The economy is in good shape, with gross domestic product expanding for eight quarters in a row through the October-December period. As the Kuroda-led BOJ maintained its unprecedented program of monetary easing, corporate earnings and employment conditions improved significantly. Combined profits of major listed companies are estimated to have set record highs for two years in a row, although they continue to rely on a weak yen and brisk demands in overseas markets. The jobless rate has hit a 24-year low, while the job market is at the tightest level since the mid-1970s. Although the rise in consumer prices in the latest monthly data is just halfway to the 2 percent inflation target, it seems certain that the economy is no longer gripped by a deflationary spiral in which persistent declines in prices depress economic activities.

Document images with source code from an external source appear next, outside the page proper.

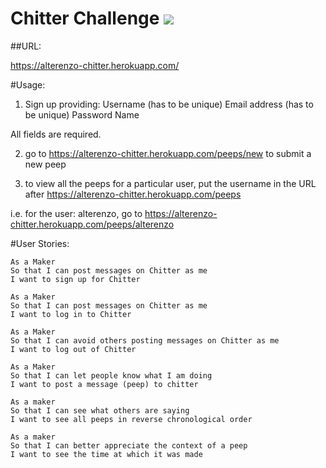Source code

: Chitter Challenge  ![](https://travis-ci.org/alterenzo/chitter-challenge.svg?branch=master)
=================

##URL:

https://alterenzo-chitter.herokuapp.com/


#Usage:


1. Sign up providing:
  Username (has to be unique)
  Email address (has to be unique)
  Password
  Name

All fields are required.

2. go to https://alterenzo-chitter.herokuapp.com/peeps/new
to submit a new peep

3. to view all the peeps for a particular user, put the username in the URL after https://alterenzo-chitter.herokuapp.com/peeps

i.e. for the user: alterenzo, go to https://alterenzo-chitter.herokuapp.com/peeps/alterenzo











#User Stories:

```
As a Maker
So that I can post messages on Chitter as me
I want to sign up for Chitter

As a Maker
So that I can post messages on Chitter as me
I want to log in to Chitter

As a Maker
So that I can avoid others posting messages on Chitter as me
I want to log out of Chitter

As a Maker
So that I can let people know what I am doing  
I want to post a message (peep) to chitter

As a maker
So that I can see what others are saying  
I want to see all peeps in reverse chronological order

As a maker
So that I can better appreciate the context of a peep
I want to see the time at which it was made
```

#
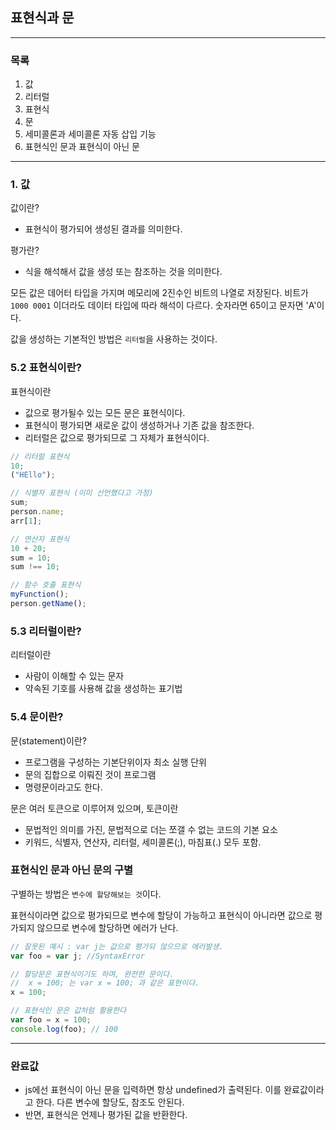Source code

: ## 표현식과 문

---

### 목록

1. 값
2. 리터럴
3. 표현식
4. 문
5. 세미콜론과 세미콜론 자동 삽입 기능
6. 표현식인 문과 표현식이 아닌 문

---

### **1. 값**

값이란?

- 표현식이 평가되어 생성된 결과를 의미한다.

평가란?

- 식을 해석해서 값을 생성 또는 참조하는 것을 의미한다.

모든 값은 데어터 타입을 가지며 메모리에 2진수인 비트의 나열로 저장된다.
비트가 `1000 0001` 이더라도 데이터 타입에 따라 해석이 다르다. 숫자라면 65이고 문자면 'A'이다.

값을 생성하는 기본적인 방법은 `리터럴`을 사용하는 것이다.

### 5.2 표현식이란?

표현식이란

- 값으로 평가될수 있는 모든 문은 표현식이다.
- 표현식이 평가되면 새로운 값이 생성하거나 기존 값을 참조한다.
- 리터럴은 값으로 평가되므로 그 자체가 표현식이다.

```js
// 리터럴 표현식
10;
("HEllo");

// 식별자 표현식 (이미 선언했다고 가정)
sum;
person.name;
arr[1];

// 연산자 표현식
10 + 20;
sum = 10;
sum !== 10;

// 함수 호출 표현식
myFunction();
person.getName();
```

### 5.3 리터럴이란?

리터럴이란

- 사람이 이해할 수 있는 문자
- 약속된 기호를 사용해 값을 생성하는 표기법

### 5.4 문이란?

문(statement)이란?

- 프로그램을 구성하는 기본단위이자 최소 실행 단위
- 문의 집합으로 이뤄진 것이 프로그램
- 명령문이라고도 한다.

문은 여러 토큰으로 이루어져 있으며, 토큰이란

- 문법적인 의미를 가진, 문법적으로 더는 쪼갤 수 없는 코드의 기본 요소
- 키워드, 식별자, 연산자, 리터럴, 세미콜론(;), 마침표(.) 모두 포함.

### 표현식인 문과 아닌 문의 구별

구별하는 방법은 `변수에 할당해보는 것`이다.

표현식이라면 값으로 평가되므로 변수에 할당이 가능하고 표현식이 아니라면 값으로 평가되지 않으므로 변수에 할당하면 에러가 난다.

```js
// 잘못된 예시 : var j는 값으로 평가되 않으므로 에러발생.
var foo = var j; //SyntaxError

// 할당문은 표현식이기도 하며, 완전한 문이다.
//  x = 100; 는 var x = 100; 과 같은 표현이다.
x = 100;

// 표현식인 문은 값처럼 활용한다
var foo = x = 100;
console.log(foo); // 100
```

---

### 완료값

- js에선 표현식이 아닌 문을 입력하면 항상 undefined가 출력된다. 이를 완료값이라고 한다. 다른 변수에 할당도, 참조도 안된다.
- 반면, 표현식은 언제나 평가된 값을 반환한다.
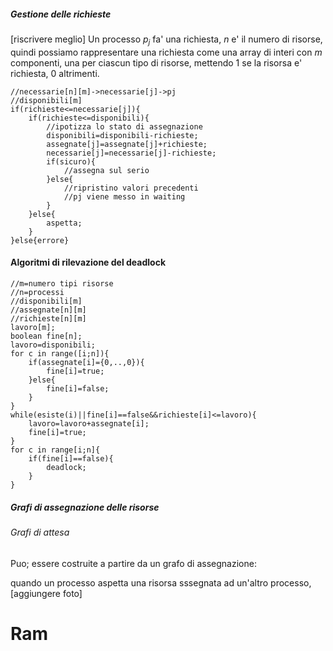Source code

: ##### Gestione delle richieste 
[riscrivere meglio]
Un processo $p_j$ fa' una richiesta, $n$ e' il numero di risorse, quindi possiamo rappresentare una richiesta come una array di interi con $m$ componenti, una per ciascun tipo di risorse, mettendo 1 se la risorsa e' richiesta, 0 altrimenti. 
```text
//necessarie[n][m]->necessarie[j]->pj
//disponibili[m]
if(richieste<=necessarie[j]){
	if(richieste<=disponibili){
		//ipotizza lo stato di assegnazione
		disponibili=disponibili-richieste;
		assegnate[j]=assegnate[j]+richieste;
		necessarie[j]=necessarie[j]-richieste;
		if(sicuro){
			//assegna sul serio
		}else{
			//ripristino valori precedenti
			//pj viene messo in waiting
		}
	}else{
		aspetta;
	}
}else{errore}
``` 

#### Algoritmi di rilevazione del deadlock
```text
//m=numero tipi risorse
//n=processi
//disponibili[m]
//assegnate[n][m]
//richieste[n][m]
lavoro[m];
boolean fine[n];
lavoro=disponibili;
for c in range([i;n]){
	if(assegnate[i]={0,..,0}){
		fine[i]=true;
	}else{
		fine[i]=false;
	}
}
while(esiste(i)||fine[i]==false&&richieste[i]<=lavoro){
	lavoro=lavoro+assegnate[i];
	fine[i]=true;
}
for c in range[i;n]{
	if(fine[i]==false){
		deadlock;
	}
}
```
##### Grafi di assegnazione delle risorse
###### Grafi di attesa

Puo; essere costruite a partire da un grafo di assegnazione:

quando un processo aspetta una risorsa sssegnata ad un'altro processo,[aggiungere foto]

# Ram
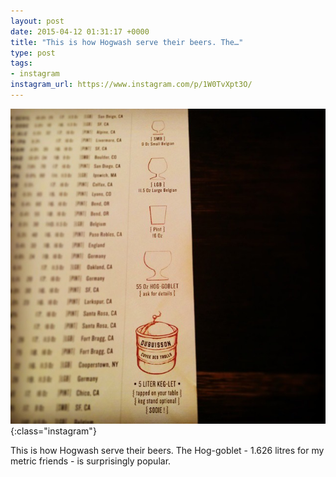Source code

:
 ```yaml
---
layout: post
date: 2015-04-12 01:31:17 +0000
title: "This is how Hogwash serve their beers. The…"
type: post
tags:
- instagram
instagram_url: https://www.instagram.com/p/1W0TvXpt3O/
---
```


![Instagram - 1W0TvXpt3O](/img/1W0TvXpt3O.jpg){:class="instagram"}

This is how Hogwash serve their beers. The Hog-goblet - 1.626 litres for my metric friends - is surprisingly popular.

Kuroda maintains that it is premature to discuss an exit strategy, noting that the 2 percent inflation target is still too far off. True, the economy faces risks, notably the recent pickup in the yen’s value and the threat of a trade war from the administration of U.S. President Donald Trump, which has embraced hawkish protectionism. In the BOJ’s latest tankan survey, the business sentiment of large manufacturers took a turn for the worse for the first time in two years. A hasty discussion of an exit from the monetary easing might indeed sow seeds of confusion in the market.
Still, it needs to be debated whether the 2 percent inflation target — which has been repeatedly pushed back to the point where its practicality is being questioned — should continue to be pursued. The BOJ’s monetary stimulus through its massive asset purchases has had negative side effects. Its prolonged ultra-low interest rates have weighed heavily on the earnings of banks by way of cuts to lending margins, and are deemed to have loosened the government’s fiscal discipline. In weighing the wisdom of maintaining the inflation target, the central bank should reassess the current conditions of the economy, which continues to expand without a significant increase in prices.
Prices are indeed rising — but not necessarily in favorable ways from the viewpoint of consumers. The consumer price index in February was 1.0 percent higher than a year ago — the steepest rise in 3½ years — for the 14th straight monthly increase. However, a large portion of the price gain remains attributable to increases in energy-related costs such as gasoline prices and electricity rates. Prices excluding perishables and energy rose a mere 0.5 percent in February.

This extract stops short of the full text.